Elena Ferrante: ‘Recently I found a photograph of myself that I liked’

The woman in the frame doesn’t match the one in my mind

I am one of those people who never like the way they look in photographs or videos. As soon as I realise that a friend or relative is pointing a phone at me, I turn my back, cover my face with my hands, and say, “No, I’ll look bad, stop it, I’m not photogenic.” But some time ago I happened to find a photo of myself at 17, and I liked it so much that – extraordinarily – I had it framed and put it on display on a bookshelf. Everyone – friends, relatives – who saw it was puzzled: how pretty you look, is that really you? Even a person who’s known me for decades and is very fond of me said, after praising the image, “But to tell you the truth, I don’t think you really looked like that.”

Eventually, I, too, had to admit that I liked this picture precisely because I didn’t at all resemble the image I usually had of myself. Was it possible that I had had those features only at 17, at the end of a painful adolescence (like almost every adolescence)? Hard to say.

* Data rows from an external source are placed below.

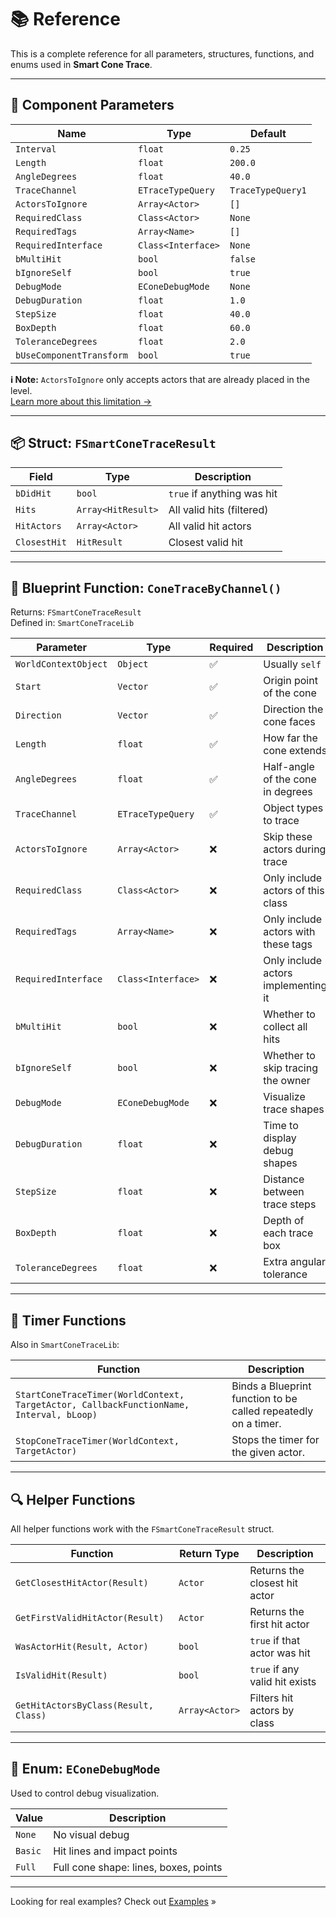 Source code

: # 📚 Reference

This is a complete reference for all parameters, structures, functions, and enums used in **Smart Cone Trace**.

---

## 🧱 Component Parameters

| Name                     | Type                   | Default     |
|--------------------------|------------------------|-------------|
| `Interval`               | `float`                | `0.25`      |
| `Length`                 | `float`                | `200.0`     |
| `AngleDegrees`           | `float`                | `40.0`      |
| `TraceChannel`           | `ETraceTypeQuery`      | `TraceTypeQuery1` |
| `ActorsToIgnore`         | `Array<Actor>`         | `[]`        |
| `RequiredClass`          | `Class<Actor>`         | `None`      |
| `RequiredTags`           | `Array<Name>`          | `[]`        |
| `RequiredInterface`      | `Class<Interface>`     | `None`      |
| `bMultiHit`              | `bool`                 | `false`     |
| `bIgnoreSelf`            | `bool`                 | `true`      |
| `DebugMode`              | `EConeDebugMode`       | `None`      |
| `DebugDuration`          | `float`                | `1.0`       |
| `StepSize`               | `float`                | `40.0`      |
| `BoxDepth`               | `float`                | `60.0`      |
| `ToleranceDegrees`       | `float`                | `2.0`       |
| `bUseComponentTransform` | `bool`                 | `true`      |

**ℹ️ Note:** `ActorsToIgnore` only accepts actors that are already placed in the level.  
[Learn more about this limitation →](usage.md#about-actorstoignore)

---

## 📦 Struct: `FSmartConeTraceResult`

| Field         | Type               | Description                         |
|---------------|--------------------|-------------------------------------|
| `bDidHit`     | `bool`             | `true` if anything was hit          |
| `Hits`        | `Array<HitResult>` | All valid hits (filtered)           |
| `HitActors`   | `Array<Actor>`     | All valid hit actors                |
| `ClosestHit`  | `HitResult`        | Closest valid hit                   |

---

## 🧰 Blueprint Function: `ConeTraceByChannel()`

Returns: `FSmartConeTraceResult`  
Defined in: `SmartConeTraceLib`

| Parameter             | Type                    | Required | Description                         |
|-----------------------|-------------------------|----------|-------------------------------------|
| `WorldContextObject`  | `Object`                | ✅       | Usually `self`                      |
| `Start`               | `Vector`                | ✅       | Origin point of the cone            |
| `Direction`           | `Vector`                | ✅       | Direction the cone faces            |
| `Length`              | `float`                 | ✅       | How far the cone extends            |
| `AngleDegrees`        | `float`                 | ✅       | Half-angle of the cone in degrees   |
| `TraceChannel`        | `ETraceTypeQuery`       | ✅       | Object types to trace               |
| `ActorsToIgnore`      | `Array<Actor>`          | ❌       | Skip these actors during trace      |
| `RequiredClass`       | `Class<Actor>`          | ❌       | Only include actors of this class   |
| `RequiredTags`        | `Array<Name>`           | ❌       | Only include actors with these tags |
| `RequiredInterface`   | `Class<Interface>`      | ❌       | Only include actors implementing it |
| `bMultiHit`           | `bool`                  | ❌       | Whether to collect all hits         |
| `bIgnoreSelf`         | `bool`                  | ❌       | Whether to skip tracing the owner   |
| `DebugMode`           | `EConeDebugMode`        | ❌       | Visualize trace shapes              |
| `DebugDuration`       | `float`                 | ❌       | Time to display debug shapes        |
| `StepSize`            | `float`                 | ❌       | Distance between trace steps        |
| `BoxDepth`            | `float`                 | ❌       | Depth of each trace box             |
| `ToleranceDegrees`    | `float`                 | ❌       | Extra angular tolerance             |

---

## 🔁 Timer Functions

Also in `SmartConeTraceLib`:

| Function | Description |
|---------|-------------|
| `StartConeTraceTimer(WorldContext, TargetActor, CallbackFunctionName, Interval, bLoop)` | Binds a Blueprint function to be called repeatedly on a timer. |
| `StopConeTraceTimer(WorldContext, TargetActor)` | Stops the timer for the given actor. |

---

## 🔍 Helper Functions

All helper functions work with the `FSmartConeTraceResult` struct.

| Function                          | Return Type     | Description                        |
|-----------------------------------|------------------|------------------------------------|
| `GetClosestHitActor(Result)`      | `Actor`          | Returns the closest hit actor      |
| `GetFirstValidHitActor(Result)`   | `Actor`          | Returns the first hit actor        |
| `WasActorHit(Result, Actor)`      | `bool`           | `true` if that actor was hit       |
| `IsValidHit(Result)`              | `bool`           | `true` if any valid hit exists     |
| `GetHitActorsByClass(Result, Class)` | `Array<Actor>` | Filters hit actors by class        |

---

## 🧾 Enum: `EConeDebugMode`

Used to control debug visualization.

| Value     | Description                               |
|-----------|-------------------------------------------|
| `None`    | No visual debug                           |
| `Basic`   | Hit lines and impact points               |
| `Full`    | Full cone shape: lines, boxes, points     |

---

Looking for real examples? Check out [Examples](examples.md) »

When I think about that year, it doesn’t seem to me that I was especially satisfied with myself, or with my appearance, something that the photo would have justified. Rather, I had to admit that at the time the image hadn’t particularly struck me – maybe I considered it just one of the many I would happily have torn up. Or probably I hadn’t disliked the photo, but, because I didn’t have a high opinion of myself, I hadn’t recognised myself and had immediately forgotten it.